- Born: 317 Paphlagonia (modern-day Turkey)
- Died: c. 388 Constantinople (modern-day Istanbul, Turkey)
- Office: Prefect of Constantinople

= Themistius =

Roman statesman, rhetorician and philosopher (317–c.388)

Themistius (Θεμίστιος Themistios; 317 – c. 388 AD), nicknamed Euphrades (Εὐφραδής, "eloquent"), was a statesman, rhetorician and philosopher. He flourished in the reigns of Constantius II, Julian, Jovian, Valens, Gratian and Theodosius I, and he enjoyed the favour of all those emperors, notwithstanding their many differences and the fact that he himself was not a Christian. He was admitted to the senate by Constantius in 355, and he was prefect of Constantinople in 384 on the nomination of Theodosius. Of his many works, thirty-three orations of his have come down to us, as well as various commentaries and epitomes of the works of Aristotle.

==Early life==
Themistius was born in Paphlagonia and taught at the Colchian Academy in Phasis.

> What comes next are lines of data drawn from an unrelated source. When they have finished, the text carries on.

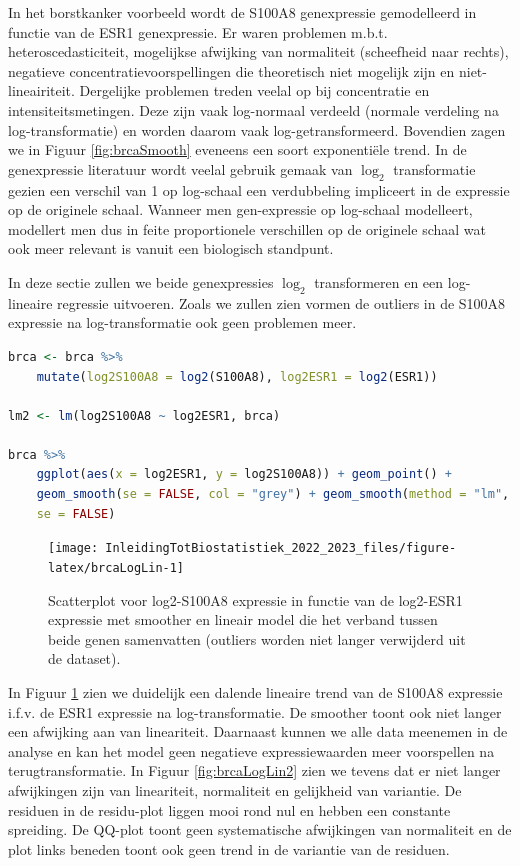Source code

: \documentclass[
  12pt,dutch,coursenotes]{book}
\begin{document}
In het borstkanker voorbeeld wordt de S100A8 genexpressie gemodelleerd in functie van de ESR1 genexpressie. Er waren problemen m.b.t. heteroscedasticiteit, mogelijkse afwijking van normaliteit (scheefheid naar rechts), negatieve concentratievoorspellingen die theoretisch niet mogelijk zijn en niet-lineairiteit. Dergelijke problemen treden veelal op bij concentratie en intensiteitsmetingen. Deze zijn vaak log-normaal verdeeld (normale verdeling na log-transformatie) en worden daarom vaak log-getransformeerd.
Bovendien zagen we in Figuur \ref{fig:brcaSmooth} eveneens een soort exponentiële trend.
In de genexpressie literatuur wordt veelal gebruik gemaak van \(\log_2\) transformatie gezien een verschil van 1 op log-schaal een verdubbeling impliceert in de expressie op de originele schaal.
Wanneer men gen-expressie op log-schaal modelleert, modellert men dus in feite proportionele verschillen op de originele schaal wat ook meer relevant is vanuit een biologisch standpunt.

In deze sectie zullen we beide genexpressies \(\log_2\) transformeren en een log-lineaire regressie uitvoeren. Zoals we zullen zien vormen de outliers in de S100A8 expressie na log-transformatie ook geen problemen meer.

\begin{lstlisting}[language=R]
brca <- brca %>%
    mutate(log2S100A8 = log2(S100A8), log2ESR1 = log2(ESR1))

lm2 <- lm(log2S100A8 ~ log2ESR1, brca)

brca %>%
    ggplot(aes(x = log2ESR1, y = log2S100A8)) + geom_point() +
    geom_smooth(se = FALSE, col = "grey") + geom_smooth(method = "lm",
    se = FALSE)
\end{lstlisting}

\begin{figure}

{\centering \texttt{[image: InleidingTotBiostatistiek\_2022\_2023\_files/figure-latex/brcaLogLin-1]} 

}

\caption{Scatterplot voor log2-S100A8 expressie in functie van de log2-ESR1 expressie met smoother en lineair model die het verband tussen beide genen samenvatten (outliers worden niet langer verwijderd uit de dataset).}\label{fig:brcaLogLin}
\end{figure}

In Figuur \ref{fig:brcaLogLin} zien we duidelijk een dalende lineaire trend van de S100A8 expressie i.f.v. de ESR1 expressie na log-transformatie.
De smoother toont ook niet langer een afwijking aan van lineariteit.
Daarnaast kunnen we alle data meenemen in de analyse en kan het model geen negatieve expressiewaarden meer voorspellen na terugtransformatie.
In Figuur \ref{fig:brcaLogLin2} zien we tevens dat er niet langer afwijkingen zijn van lineariteit, normaliteit en gelijkheid van variantie.
De residuen in de residu-plot liggen mooi rond nul en hebben een constante spreiding.
De QQ-plot toont geen systematische afwijkingen van normaliteit en de plot links beneden toont ook geen trend in de variantie van de residuen.
\end{document}
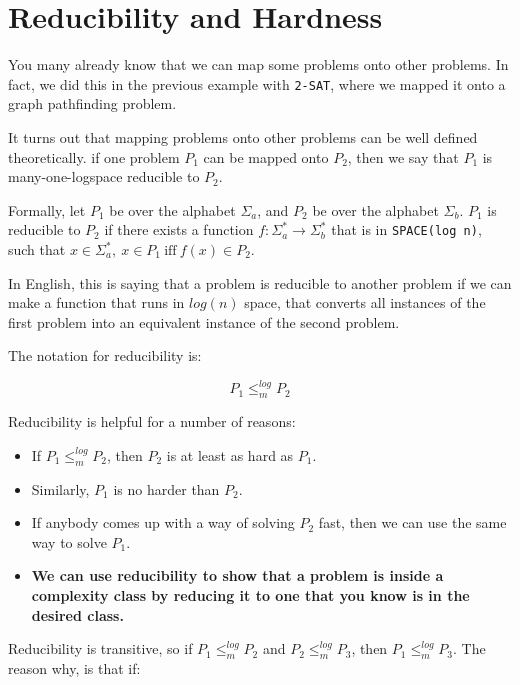 \section{Reducibility and Hardness}
\label{sec:reduce-and-hard}

You many already know that we can map some problems onto other problems. In
fact, we did this in the previous example with \texttt{2-SAT}, where we mapped
it onto a graph pathfinding problem.

It turns out that mapping problems onto other problems can be well defined
theoretically. if one problem $P_1$ can be mapped onto $P_2$, then we say that
$P_1$ is many-one-logspace reducible to $P_2$.

Formally, let $P_1$ be over the alphabet $\Sigma_a$, and $P_2$ be over the
alphabet $\Sigma_b$. $P_1$ is reducible to $P_2$ if there exists a function $f :
\Sigma^*_a \rightarrow \Sigma^*_b$ that is in \texttt{SPACE(log n)}, such that
$x \in \Sigma^*_a,~x \in P_1~\text{iff}~f(x)\in P_2$.

In English, this is saying that a problem is reducible to another problem if we
can make a function that runs in $log(n)$ space, that converts all instances of
the first problem into an equivalent instance of the second problem.

The notation for reducibility is:


\[
  P_1 \leq^{log}_m P_2
\]

Reducibility is helpful for a number of reasons:

\begin{itemize}
  \item If $P_1 \leq^{log}_m P_2$, then $P_2$ is at least as hard as $P_1$.
  \item Similarly, $P_1$ is no harder than $P_2$.
  \item If anybody comes up with a way of solving $P_2$ fast, then we can use 
    the same way to solve $P_1$.
  \item \textbf{We can use reducibility to show that a problem is inside a 
    complexity class by reducing it to one that you know is in the desired
    class.}
\end{itemize}

Reducibility is transitive, so if $P_1 \leq^{log}_m P_2$ and $P_2 \leq^{log}_m P_3$, then $P_1 \leq^{log}_m P_3$. The reason why, is that if:

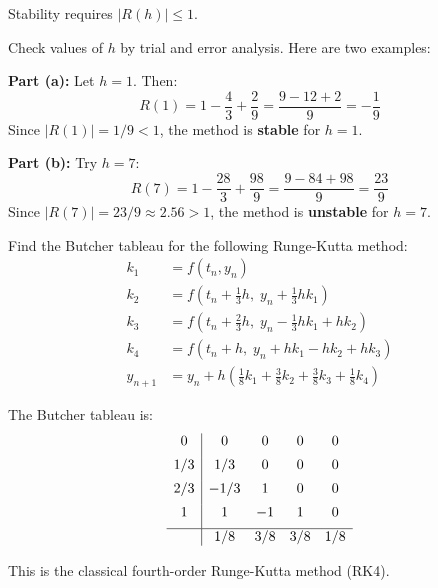 \documentclass[reqno, answers]{exam}
\begin{document}
\begin{questions}
\begin{solution}
Stability requires $|R(h)| \leq 1$.

Check values of $h$ by trial and error analysis. Here are two examples:

\textbf{Part (a):} Let $h = 1$. Then:
$$R(1) = 1 - \frac{4}{3} + \frac{2}{9} = \frac{9 - 12 + 2}{9} = -\frac{1}{9}$$
Since $|R(1)| = 1/9 < 1$, the method is \textbf{stable} for $h = 1$.

\textbf{Part (b):} 
Try $h = 7$:
$$R(7) = 1 - \frac{28}{3} + \frac{98}{9} = \frac{9 - 84 + 98}{9} = \frac{23}{9}$$
Since $|R(7)| = 23/9 \approx 2.56 > 1$, the method is \textbf{unstable} for $h = 7$.
\end{solution}

\newpage 

\question[5]
Find the Butcher tableau for the following Runge-Kutta method:
\begin{align*}
k_1 &= f(t_n, y_n)\\
k_2 &= f\!\left(t_n + \tfrac{1}{3}h,\; y_n + \tfrac{1}{3}h k_1\right)\\
k_3 &= f\!\left(t_n + \tfrac{2}{3}h,\; y_n - \tfrac{1}{3}h k_1 + h k_2\right)\\
k_4 &= f(t_n + h,\; y_n + h k_1 - h k_2 + h k_3)\\
y_{n+1} &= y_n + h\left(\tfrac{1}{8}k_1 + \tfrac{3}{8}k_2 + \tfrac{3}{8}k_3 + \tfrac{1}{8}k_4\right)
\end{align*}

\begin{solution}
The Butcher tableau is:
\begin{equation*}
\begin{array}{c|cccc}
0   & 0    & 0    & 0   & 0   \\[0.5em]
1/3 & 1/3  & 0    & 0   & 0   \\[0.5em]
2/3 & -1/3 & 1    & 0   & 0   \\[0.5em]
1   & 1    & -1   & 1   & 0   \\[0.5em]
\hline
    & 1/8  & 3/8  & 3/8 & 1/8 \\
\end{array}
\end{equation*}

This is the classical fourth-order Runge-Kutta method (RK4).
\end{solution}

\end{questions}
\end{document}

Several of his orations mention his father Eugenius, a distinguished philosopher from whom he received supplemental training. Themistius devoted himself chiefly to Aristotle, though he also studied Pythagoreanism and Platonism. His early commentaries on Aristotle were published without his consent and won him a high reputation. After passing his youth in Asia Minor and Syria, Themistius met Constantius II during the emperor's visit to Ancyra in Galatia in 347. On this occasion Themistius delivered his first extant oration, Peri Philanthropias.

== Career ==
It was not long after that he moved to Constantinople, where, apart from a short sojourn in Rome, he resided for the rest of his life. Themistius taught philosophy in the eastern capital for twenty years. In 355 he was inducted into the Senate of Constantinople, on the basis of a letter of recommendation from Constantius. The letter is still extant, and contains high praise both of Themistius and of his father Eugenius. Also preserved is Themistius' response, an oration of thanks delivered in the senate early in 356. In 357 he gave two further speeches honouring Constantius, although a state visit to Rome made the emperor unavailable to hear them in person. The orator was nonetheless rewarded with a bronze portrait statue. In 361 he was appointed to praetorian rank by a decree still extant. Themistius may have served as proconsul of Constantinople in 358; if so, he was the last to hold that office, before the position was elevated to the status of urban prefect.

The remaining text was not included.